Tuesday, March 17, 2015

Fashion is an attitude

On April 21–25th, 2015 I attended Toronto Arts & Fashion Week.
Here is a recap of years past as I explain why I find this event irresistible.

In the corner of the hall dancing by herself is Foxy, swaying in time to the music. Today she’s carrying a single rose, paired with a blood red dress and strings of pearls at her throat that shine iridescent in the darkness just before the spotlights fire up on the runway.

I remember that yesterday she was in a classic black dress, and tomorrow, inspired by the collections of latex and bone, I gather she will be clad in vinyl and PVC.

I keep looking for her, day after day, wondering what she will wear next.

It's the third year that I’ve attended Toronto Arts & Fashion Week. It’s an independent break out from the fashion industry standards, more like an art experiment crossed with a theatre show. There are runways and musical acts like a regular fashion show, but at the end of the evenings it tends to veer into the bizarre and offbeat. Canadian fresh-out-of-school talent share the limelight with seasoned designers and last year there was a Montreal contingent due to the cancellation of Montreal Fashion Week.

As Foxy dances, a burly security guy approaches her apologetically.

She asks preemptively, “What’d I do now?”

“You have to stop dancing. You can stand there, but the dancing is too distracting.”

She’s been told off a couple times already, but she can’t stop. She’s having too much fun. I grin at her and we share a look. Fashion is serious business.

And often incredibly boring. I sit in my folding chair behind two rows of fashionistas, freelance writers, and gadflies about town and I overhear fragments of conversations I’m not a part of, not knowing if I’m dressed up enough. The ambient music is occasionally brilliant, but also grinding and exhausting. The people here, many of them have their show face on: you can’t talk to them, you can’t really read their expressions and you never know if you’re in their way. It’s a lot of hurry up and wait.

As I wait, I wonder to myself why I’m here. In my jeans and t-shirt, I don’t fit in. I only started coming to this show as a way to break out of my shell, to try putting myself in a different environment, uncomfortable as it may be. I tell myself, in one week of boredom, if I see one show, one exhibit, one person, or one piece of clothing that makes me excited—then it’s all worth it.

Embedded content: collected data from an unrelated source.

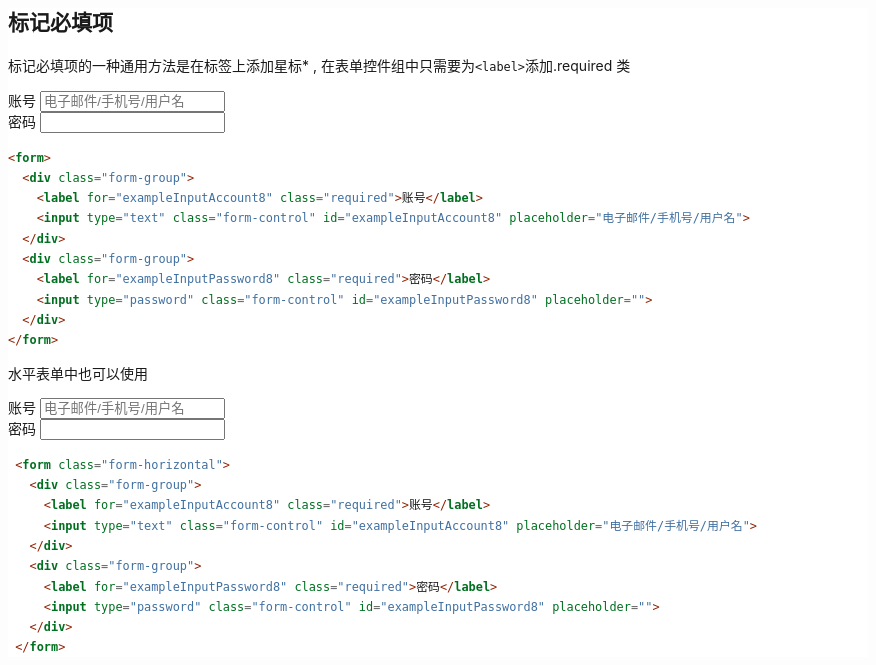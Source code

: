 ## 标记必填项

标记必填项的一种通用方法是在标签上添加星标* , 在表单控件组中只需要为`<label>`添加.required 类
<Example>
<form>
  <div class="form-group">
    <label for="exampleInputAccount8" class="required">账号</label>
    <input type="text" class="form-control" id="exampleInputAccount8" placeholder="电子邮件/手机号/用户名">
  </div>
  <div class="form-group">
    <label for="exampleInputPassword8" class="required">密码</label>
    <input type="password" class="form-control" id="exampleInputPassword8" placeholder="">
  </div>
</form>
</Example>


```html
<form>
  <div class="form-group">
    <label for="exampleInputAccount8" class="required">账号</label>
    <input type="text" class="form-control" id="exampleInputAccount8" placeholder="电子邮件/手机号/用户名">
  </div>
  <div class="form-group">
    <label for="exampleInputPassword8" class="required">密码</label>
    <input type="password" class="form-control" id="exampleInputPassword8" placeholder="">
  </div>
</form>
```

水平表单中也可以使用
<Example>
  <form class="form-horizontal">
    <div class="form-group">
      <label for="exampleInputAccount8" class="required">账号</label>
      <input type="text" class="form-control" id="exampleInputAccount8" placeholder="电子邮件/手机号/用户名">
    </div>
    <div class="form-group">
      <label for="exampleInputPassword8" class="required">密码</label>
      <input type="password" class="form-control" id="exampleInputPassword8" placeholder="">
    </div>
  </form>
</Example>


```html
 <form class="form-horizontal">
   <div class="form-group">
     <label for="exampleInputAccount8" class="required">账号</label>
     <input type="text" class="form-control" id="exampleInputAccount8" placeholder="电子邮件/手机号/用户名">
   </div>
   <div class="form-group">
     <label for="exampleInputPassword8" class="required">密码</label>
     <input type="password" class="form-control" id="exampleInputPassword8" placeholder="">
   </div>
 </form>
```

It’s hard to describe the moment when the lights go out into pitch darkness, and the next moment when the blinding white stage lights pop on. The temperature changes, my pupils contract.

Foxy stops dancing.

I was tempted to talk with her, but let’s face it, we were both too engrossed in the art, the atmosphere, the creativity, the focused intensity: the show itself had enveloped us and I didn’t dare let go.

I never got her real name. But maybe that’s all for the better, because I know this year, I’ll be looking for her off the runway, just a little to the side. Always dancing while we wait.

It’s hard to pick the gems out of the rough, but at FAT, there are diamonds.